I am not sure I understood the novel, but I truly did understand why Pamuk chose to set it in melancholy Kars. I have been to Kars. I went there because—and this is the only reason foreigners travel there—it is the closest town to the abandoned medieval city of Ani, a beautiful ruined place of crumbling Armenian churches, caravanserai, and mosques that was a stop on the fabled Silk Road.

Ani sits on a bluff, below which a chilly river winds, and across the river is another country—now Armenia, but when I was there, it was still the Soviet Union, and for that reason it was necessary to request police authorization to visit the site, and to be accompanied by a licensed guide. No cameras were permitted there, no eating, no staring across the river, and no pointing. My companion George and I stood quietly and admired the tiny stone churches, and surreptitiously glanced at the other side of the river, where soldiers with rifles kept an eye on us from wooden watchtowers. The fields on the other side were glowing green and the river rushed deep below in the gorge, and I felt I had come to the very end of the earth and there was no farther for me to go.

After visiting Ani, we planned to move on, but I fell ill with some sort of flu, and we were stuck there in our tiny hotel room for several more days. I had a fever and felt almost delirious. George searched the city and somehow managed to find the only jar of Vicks Vap-O-Rub in all of eastern Anatolia. I got better, and we left for Ararat, which seemed oddly staid after Kars in delerium.

I understood Kars, and I also understood the snow. Falling snow creates an otherworld that is intimate and restful, but that keeps us distant. Like great beauty, it is for looking at and admiring, but not for being. Snow insulates and tucks us in, and makes us feel safe inside; it exhilirates when we go out, but soon it grows dangerous; there is always the siren call of warm sleep, which in the soft snow leads to death.

I was once on a fishing ship at night in winter in Alaska. One night, I watched as snow fell gently into the tiny island of the ship, appearing suddenly in the light from the black sky in white drifting flakes, sparkling as it fell. Some of it chanced to rest on the railings and riggings of the ship. But most of it danced and drifted on into the black, black sea that surrounded the ship, and was melted in an instant.

Boys and cars

It's another snow day, because of the cold; apparently they couldn't get most of the school buses to start this morning. Joe is home, wearing his medal from Saturday's Cub Scout Pinewood Derby.
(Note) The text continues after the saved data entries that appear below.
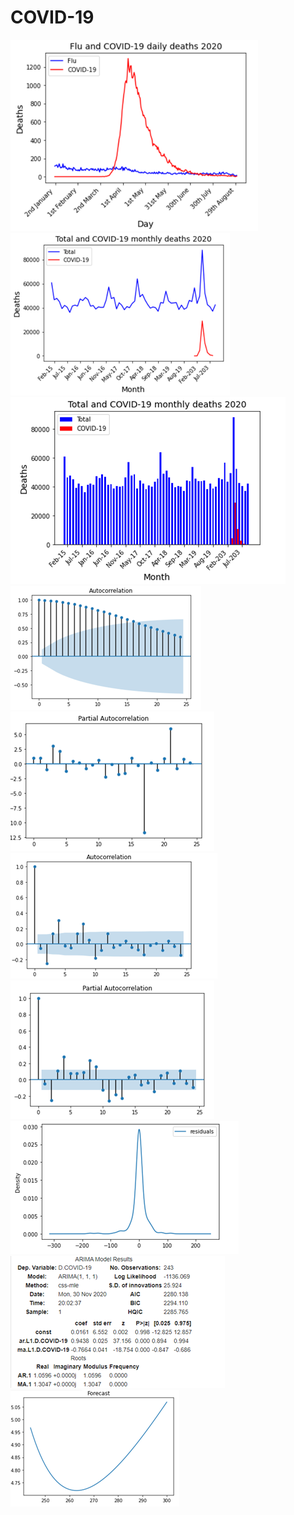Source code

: # COVID-19

![](Flu%20and%20COVID%20deaths%202020.png)
![](Total%20and%20COVID%20deaths.png)
![](Total%20and%20COVID%20deaths%20barchart.png)
![](ACF.png)
![](PACF.png)
![](ACF%20differenced.png)
![](PACF%20differenced.png)
![](Residuals.png)
![](ARIMA%20results.png)
![](Forecast%20ARIMA.png)

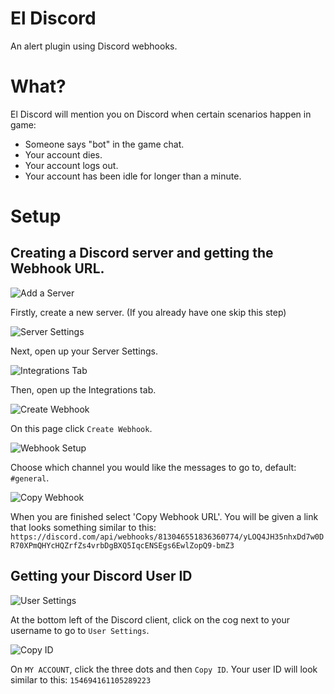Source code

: # El Discord
An alert plugin using Discord webhooks.

# What?

El Discord will mention you on Discord when certain scenarios happen in game:
* Someone says "bot" in the game chat.
* Your account dies.
* Your account logs out.
* Your account has been idle for longer than a minute.

# Setup

## Creating a Discord server and getting the Webhook URL.
![Add a Server](https://cdn.discordapp.com/attachments/782635296030064660/813045867313496124/unknown.png)

Firstly, create a new server. (If you already have one skip this step)

![Server Settings](https://cdn.discordapp.com/attachments/782635296030064660/813046287238692874/unknown.png)

Next, open up your Server Settings.

![Integrations Tab](https://cdn.discordapp.com/attachments/782635296030064660/813046480759423036/unknown.png)

Then, open up the Integrations tab.

![Create Webhook](https://cdn.discordapp.com/attachments/782635296030064660/813046533024514048/unknown.png)

On this page click `Create Webhook`.

![Webhook Setup](https://cdn.discordapp.com/attachments/782635296030064660/813046621516202024/unknown.png)

Choose which channel you would like the messages to go to, default: `#general`.

![Copy Webhook](https://cdn.discordapp.com/attachments/782635296030064660/813046707436388362/unknown.png)

When you are finished select 'Copy Webhook URL'. You will be given a link that looks something similar to this:
`https://discord.com/api/webhooks/813046551836360774/yLOQ4JH35nhxDd7w0DR70XPmQHYcHQZrfZs4vrbDgBXQ5IqcENSEgs6EwlZopQ9-bmZ3`

## Getting your Discord User ID

![User Settings](https://cdn.discordapp.com/attachments/782635296030064660/813046882490253382/unknown.png)

At the bottom left of the Discord client, click on the cog next to your username to go to `User Settings`.

![Copy ID](https://cdn.discordapp.com/attachments/782635296030064660/813046919320436746/unknown.png)

On `MY ACCOUNT`, click the three dots and then `Copy ID`. Your user ID will look similar to this:
`154694161105289223`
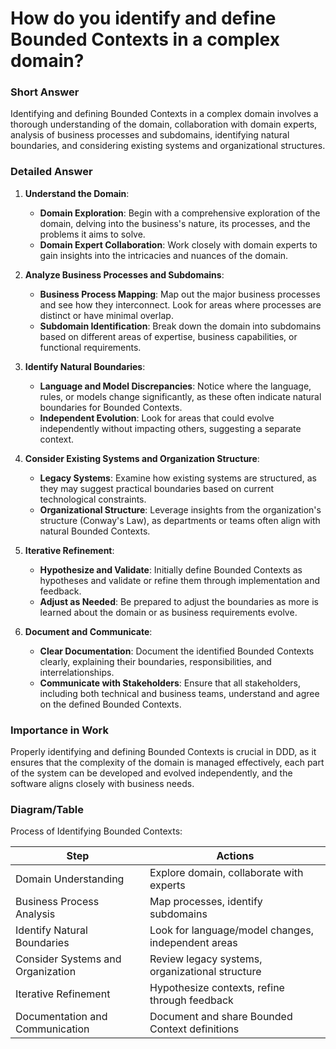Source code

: # How do you identify and define Bounded Contexts in a complex domain?

### Short Answer
Identifying and defining Bounded Contexts in a complex domain involves a thorough understanding of the domain, collaboration with domain experts, analysis of business processes and subdomains, identifying natural boundaries, and considering existing systems and organizational structures.

### Detailed Answer
1. **Understand the Domain**:
    - **Domain Exploration**: Begin with a comprehensive exploration of the domain, delving into the business's nature, its processes, and the problems it aims to solve.
    - **Domain Expert Collaboration**: Work closely with domain experts to gain insights into the intricacies and nuances of the domain.

2. **Analyze Business Processes and Subdomains**:
    - **Business Process Mapping**: Map out the major business processes and see how they interconnect. Look for areas where processes are distinct or have minimal overlap.
    - **Subdomain Identification**: Break down the domain into subdomains based on different areas of expertise, business capabilities, or functional requirements.

3. **Identify Natural Boundaries**:
    - **Language and Model Discrepancies**: Notice where the language, rules, or models change significantly, as these often indicate natural boundaries for Bounded Contexts.
    - **Independent Evolution**: Look for areas that could evolve independently without impacting others, suggesting a separate context.

4. **Consider Existing Systems and Organization Structure**:
    - **Legacy Systems**: Examine how existing systems are structured, as they may suggest practical boundaries based on current technological constraints.
    - **Organizational Structure**: Leverage insights from the organization's structure (Conway's Law), as departments or teams often align with natural Bounded Contexts.

5. **Iterative Refinement**:
    - **Hypothesize and Validate**: Initially define Bounded Contexts as hypotheses and validate or refine them through implementation and feedback.
    - **Adjust as Needed**: Be prepared to adjust the boundaries as more is learned about the domain or as business requirements evolve.

6. **Document and Communicate**:
    - **Clear Documentation**: Document the identified Bounded Contexts clearly, explaining their boundaries, responsibilities, and interrelationships.
    - **Communicate with Stakeholders**: Ensure that all stakeholders, including both technical and business teams, understand and agree on the defined Bounded Contexts.

### Importance in Work
Properly identifying and defining Bounded Contexts is crucial in DDD, as it ensures that the complexity of the domain is managed effectively, each part of the system can be developed and evolved independently, and the software aligns closely with business needs.

### Diagram/Table
Process of Identifying Bounded Contexts:

| Step                                 | Actions                                         |
|--------------------------------------|-------------------------------------------------|
| Domain Understanding                 | Explore domain, collaborate with experts        |
| Business Process Analysis            | Map processes, identify subdomains              |
| Identify Natural Boundaries          | Look for language/model changes, independent areas |
| Consider Systems and Organization    | Review legacy systems, organizational structure |
| Iterative Refinement                 | Hypothesize contexts, refine through feedback   |
| Documentation and Communication      | Document and share Bounded Context definitions  |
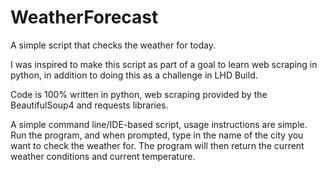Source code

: # WeatherForecast
A simple script that checks the weather for today.

I was inspired to make this script as part of a goal to learn web scraping in python, in addition to doing this as a challenge in LHD Build.

Code is 100% written in python, web scraping provided by the BeautifulSoup4 and requests libraries.

A simple command line/IDE-based script, usage instructions are simple. Run the program, and when prompted, type in the name of the city you want to check the weather for. 
The program will then return the current weather conditions and current temperature.
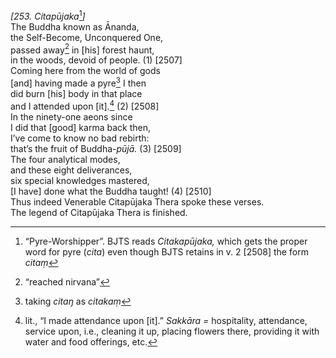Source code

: *\[253. Citapūjaka*[^1]*\]*  
The Buddha known as Ānanda,  
the Self-Become, Unconquered One,  
passed away[^2] in \[his\] forest haunt,  
in the woods, devoid of people. (1) \[2507\]  
Coming here from the world of gods  
\[and\] having made a pyre[^3] I then  
did burn \[his\] body in that place  
and I attended upon \[it\].[^4] (2) \[2508\]  
In the ninety-one aeons since  
I did that \[good\] karma back then,  
I’ve come to know no bad rebirth:  
that’s the fruit of Buddha-*pūjā.* (3) \[2509\]  
The four analytical modes,  
and these eight deliverances,  
six special knowledges mastered,  
\[I have\] done what the Buddha taught! (4) \[2510\]  
Thus indeed Venerable Citapūjaka Thera spoke these verses.  
The legend of Citapūjaka Thera is finished.  
[^1]: “Pyre-Worshipper”. BJTS reads *Citakapūjaka,* which gets the
    proper word for pyre (*cita*) even though BJTS retains in v. 2
    \[2508\] the form *citaṃ*  
[^2]: “reached nirvana”  
[^3]: taking *citaŋ* as *citakaṃ*  
[^4]: lit., “I made attendance upon \[it\].” *Sakkāra* *=* hospitality,
    attendance, service upon, i.e., cleaning it up, placing flowers
    there, providing it with water and food offerings, etc.
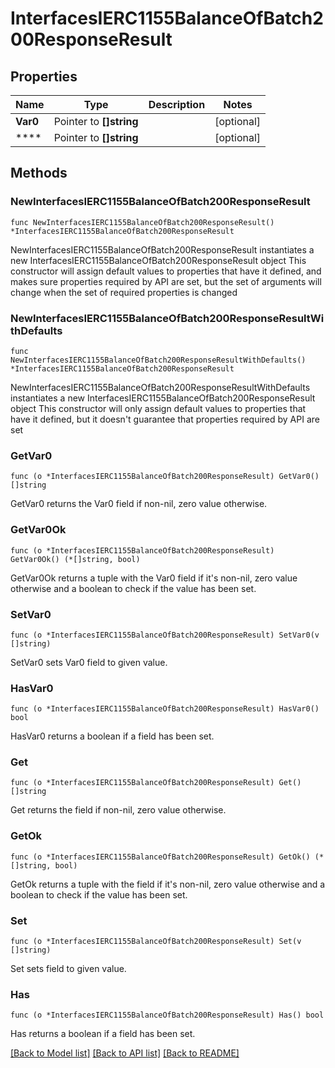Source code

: # InterfacesIERC1155BalanceOfBatch200ResponseResult

## Properties

Name | Type | Description | Notes
------------ | ------------- | ------------- | -------------
**Var0** | Pointer to **[]string** |  | [optional] 
**** | Pointer to **[]string** |  | [optional] 

## Methods

### NewInterfacesIERC1155BalanceOfBatch200ResponseResult

`func NewInterfacesIERC1155BalanceOfBatch200ResponseResult() *InterfacesIERC1155BalanceOfBatch200ResponseResult`

NewInterfacesIERC1155BalanceOfBatch200ResponseResult instantiates a new InterfacesIERC1155BalanceOfBatch200ResponseResult object
This constructor will assign default values to properties that have it defined,
and makes sure properties required by API are set, but the set of arguments
will change when the set of required properties is changed

### NewInterfacesIERC1155BalanceOfBatch200ResponseResultWithDefaults

`func NewInterfacesIERC1155BalanceOfBatch200ResponseResultWithDefaults() *InterfacesIERC1155BalanceOfBatch200ResponseResult`

NewInterfacesIERC1155BalanceOfBatch200ResponseResultWithDefaults instantiates a new InterfacesIERC1155BalanceOfBatch200ResponseResult object
This constructor will only assign default values to properties that have it defined,
but it doesn't guarantee that properties required by API are set

### GetVar0

`func (o *InterfacesIERC1155BalanceOfBatch200ResponseResult) GetVar0() []string`

GetVar0 returns the Var0 field if non-nil, zero value otherwise.

### GetVar0Ok

`func (o *InterfacesIERC1155BalanceOfBatch200ResponseResult) GetVar0Ok() (*[]string, bool)`

GetVar0Ok returns a tuple with the Var0 field if it's non-nil, zero value otherwise
and a boolean to check if the value has been set.

### SetVar0

`func (o *InterfacesIERC1155BalanceOfBatch200ResponseResult) SetVar0(v []string)`

SetVar0 sets Var0 field to given value.

### HasVar0

`func (o *InterfacesIERC1155BalanceOfBatch200ResponseResult) HasVar0() bool`

HasVar0 returns a boolean if a field has been set.

### Get

`func (o *InterfacesIERC1155BalanceOfBatch200ResponseResult) Get() []string`

Get returns the  field if non-nil, zero value otherwise.

### GetOk

`func (o *InterfacesIERC1155BalanceOfBatch200ResponseResult) GetOk() (*[]string, bool)`

GetOk returns a tuple with the  field if it's non-nil, zero value otherwise
and a boolean to check if the value has been set.

### Set

`func (o *InterfacesIERC1155BalanceOfBatch200ResponseResult) Set(v []string)`

Set sets  field to given value.

### Has

`func (o *InterfacesIERC1155BalanceOfBatch200ResponseResult) Has() bool`

Has returns a boolean if a field has been set.


[[Back to Model list]](../README.md#documentation-for-models) [[Back to API list]](../README.md#documentation-for-api-endpoints) [[Back to README]](../README.md)


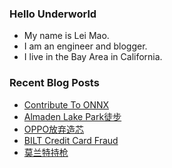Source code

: ### Hello Underworld

- My name is Lei Mao.
- I am an engineer and blogger.
- I live in the Bay Area in California.


### Recent Blog Posts

<!-- BLOG-POST-LIST:START -->
- [Contribute To ONNX](https://leimao.github.io/blog/Contribute-To-ONNX/)
- [Almaden Lake Park徒步](https://leimao.github.io/life/Almaden-Lake-Park/)
- [OPPO放弃造芯](https://leimao.github.io/essay/OPPO%E6%94%BE%E5%BC%83%E9%80%A0%E8%8A%AF/)
- [BILT Credit Card Fraud](https://leimao.github.io/blog/BILT-Credit-Card-Fraud/)
- [莫兰特持枪](https://leimao.github.io/essay/%E8%8E%AB%E5%85%B0%E7%89%B9%E6%8C%81%E6%9E%AA/)
<!-- BLOG-POST-LIST:END -->
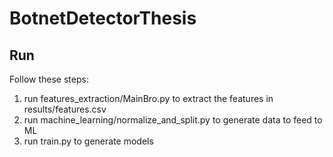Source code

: # BotnetDetectorThesis

## Run

Follow these steps:
1. run features_extraction/MainBro.py to extract the features in results/features.csv
2. run machine_learning/normalize_and_split.py to generate data to feed to ML
3. run train.py to generate models
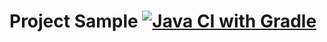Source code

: # Project Sample  [![Java CI with Gradle](https://github.com/MetsukiSutemi0979/WebTestHW/actions/workflows/gardle.yml/badge.svg)](https://github.com/MetsukiSutemi0979/WebTestHW/actions/workflows/gardle.yml)
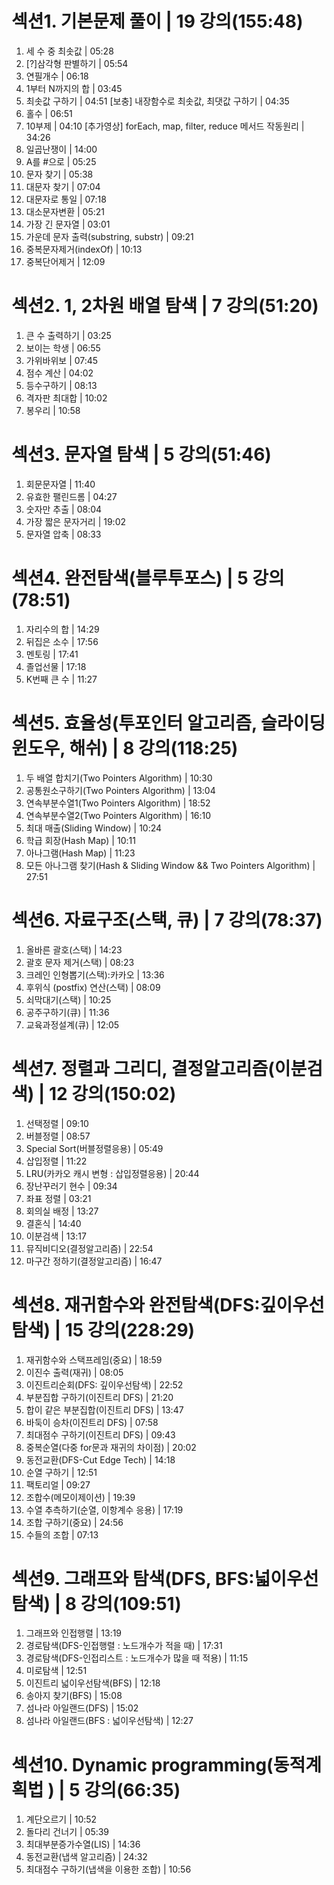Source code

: 
# 섹션1. 기본문제 풀이 | 19 강의(155:48)

1. 세 수 중 최솟값 | 05:28
2. [?]삼각형 판별하기 | 05:54
3. 연필개수 | 06:18
4. 1부터 N까지의 합 | 03:45
5. 최솟값 구하기 | 04:51
[보충] 내장함수로 최솟값, 최댓값 구하기 | 04:35
6. 홀수 | 06:51
7. 10부제 | 04:10
[추가영상] forEach, map, filter, reduce 메서드 작동원리 | 34:26
8. 일곱난쟁이 | 14:00
9. A를 #으로 | 05:25
10. 문자 찾기 | 05:38
11. 대문자 찾기 | 07:04
12. 대문자로 통일 | 07:18
13. 대소문자변환 | 05:21
14. 가장 긴 문자열 | 03:01
15. 가운데 문자 출력(substring, substr) | 09:21
16. 중복문자제거(indexOf) | 10:13
17. 중복단어제거 | 12:09

# 섹션2. 1, 2차원 배열 탐색 | 7 강의(51:20)

1. 큰 수 출력하기 | 03:25
2. 보이는 학생 | 06:55
3. 가위바위보 | 07:45
4. 점수 계산 | 04:02
5. 등수구하기 | 08:13
6. 격자판 최대합 | 10:02
7. 봉우리 | 10:58

# 섹션3. 문자열 탐색 | 5 강의(51:46)

1. 회문문자열 | 11:40
2. 유효한 팰린드롬 | 04:27
3. 숫자만 추출 | 08:04
4. 가장 짧은 문자거리 | 19:02
5. 문자열 압축 | 08:33

# 섹션4. 완전탐색(블루투포스) | 5 강의(78:51)

1. 자리수의 합 | 14:29
2. 뒤집은 소수 | 17:56
3. 멘토링 | 17:41
4. 졸업선물 | 17:18
5. K번째 큰 수 | 11:27

# 섹션5. 효율성(투포인터 알고리즘, 슬라이딩윈도우, 해쉬) | 8 강의(118:25)

1. 두 배열 합치기(Two Pointers Algorithm) | 10:30
2. 공통원소구하기(Two Pointers Algorithm) | 13:04
3. 연속부분수열1(Two Pointers Algorithm) | 18:52
4. 연속부분수열2(Two Pointers Algorithm) | 16:10
5. 최대 매출(Sliding Window) | 10:24
6. 학급 회장(Hash Map) | 10:11
7. 아나그램(Hash Map) | 11:23
8. 모든 아나그램 찾기(Hash & Sliding Window && Two Pointers Algorithm) | 27:51

# 섹션6. 자료구조(스택, 큐) | 7 강의(78:37)

1. 올바른 괄호(스택) | 14:23
2. 괄호 문자 제거(스택) | 08:23
3. 크레인 인형뽑기(스택):카카오 | 13:36
4. 후위식 (postfix) 연산(스택) | 08:09
5. 쇠막대기(스택) | 10:25
6. 공주구하기(큐) | 11:36
7. 교육과정설계(큐) | 12:05

# 섹션7. 정렬과 그리디, 결정알고리즘(이분검색) | 12 강의(150:02)

1. 선택정렬 | 09:10
2. 버블정렬 | 08:57
3. Special Sort(버블정렬응용) | 05:49
4. 삽입정렬 | 11:22
5. LRU(카카오 캐시 변형 : 삽입정렬응용) | 20:44
6. 장난꾸러기 현수 | 09:34
7. 좌표 정렬 | 03:21
8. 회의실 배정 | 13:27
9. 결혼식 | 14:40
10. 이분검색 | 13:17
11. 뮤직비디오(결정알고리즘) | 22:54
12. 마구간 정하기(결정알고리즘) | 16:47

# 섹션8. 재귀함수와 완전탐색(DFS:깊이우선탐색) | 15 강의(228:29)

1. 재귀함수와 스택프레임(중요) | 18:59
2. 이진수 출력(재귀) | 08:05
3. 이진트리순회(DFS: 깊이우선탐색) | 22:52
4. 부분집합 구하기(이진트리 DFS) | 21:20
5. 합이 같은 부분집합(이진트리 DFS) | 13:47
6. 바둑이 승차(이진트리 DFS) | 07:58
7. 최대점수 구하기(이진트리 DFS) | 09:43
8. 중복순열(다중 for문과 재귀의 차이점) | 20:02
9. 동전교환(DFS-Cut Edge Tech) | 14:18
10. 순열 구하기 | 12:51
11. 팩토리얼 | 09:27
12. 조합수(메모이제이션) | 19:39
13. 수열 추측하기(순열, 이항계수 응용) | 17:19
14. 조합 구하기(중요) | 24:56
15. 수들의 조합 | 07:13

# 섹션9. 그래프와 탐색(DFS, BFS:넓이우선탐색) | 8 강의(109:51)

1. 그래프와 인접행렬 | 13:19
2. 경로탐색(DFS-인접행렬 : 노드개수가 적을 때) | 17:31
3. 경로탐색(DFS-인접리스트 : 노드개수가 많을 때 적용) | 11:15
4. 미로탐색 | 12:51
5. 이진트리 넓이우선탐색(BFS) | 12:18
6. 송아지 찾기(BFS) | 15:08
7. 섬나라 아일랜드(DFS) | 15:02
7. 섬나라 아일랜드(BFS : 넓이우선탐색) | 12:27

# 섹션10. Dynamic programming(동적계획법 ) | 5 강의(66:35)

1. 계단오르기 | 10:52
2. 돌다리 건너기 | 05:39
3. 최대부분증가수열(LIS) | 14:36
4. 동전교환(냅색 알고리즘) | 24:32
5. 최대점수 구하기(냅색을 이용한 조합) | 10:56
I should explain that every cub scout in the race got a medal, because, of course, they are all special. On the other hand, I still have my medal from the 1993 Danskin Triathlon, which I got just for participating (I think I came in somewhere around 437th out of 500), and it makes me feel proud (because I did it!) and guilty (because I've been a slug ever since then), so/but I keep it.

Anyway, despite our misgivings about peewee paramilitary indoctrination, Joe is a Cub Scout this year. So far, he seems safely oblivious to the military—or indeed, organizational—aspects of it, and of course the Ann Arbor scouts are not so brown-shirty.

One of the annual cub scout activities is the Pinewood Derby car race, a putative "celebrated rite of spring." Uh huh. At the Winter Holiday Party, each scout receives a "pinewood derby car kit," which turns out to be four plastic wheels, four nails, and a block of wood. Over the next few den meetings, dads bring power tools and sandpaper and help the kids shape and paint the cars however they want. Most of the scouts were working on Batmobiles, Formula One race cars, Ferraris, space shuttles, and the like. Joe decided he wanted his to look like a really great car—a Ford Taurus wagon, which he painted a French country mustard yellow.

Then they race the cars against each other. Joe's Taurus wagon did not do too badly, actually, being only a second slower than the fastest car. He was a little disappointed that it didn't win, but when Henry pointed out that racing speed and quality was commensurate to the amount of time spent working on the car, Joe apparently decided that time would be better spent tap dancing anyway, and, other than the medal, we haven't heard anything more about racing cars.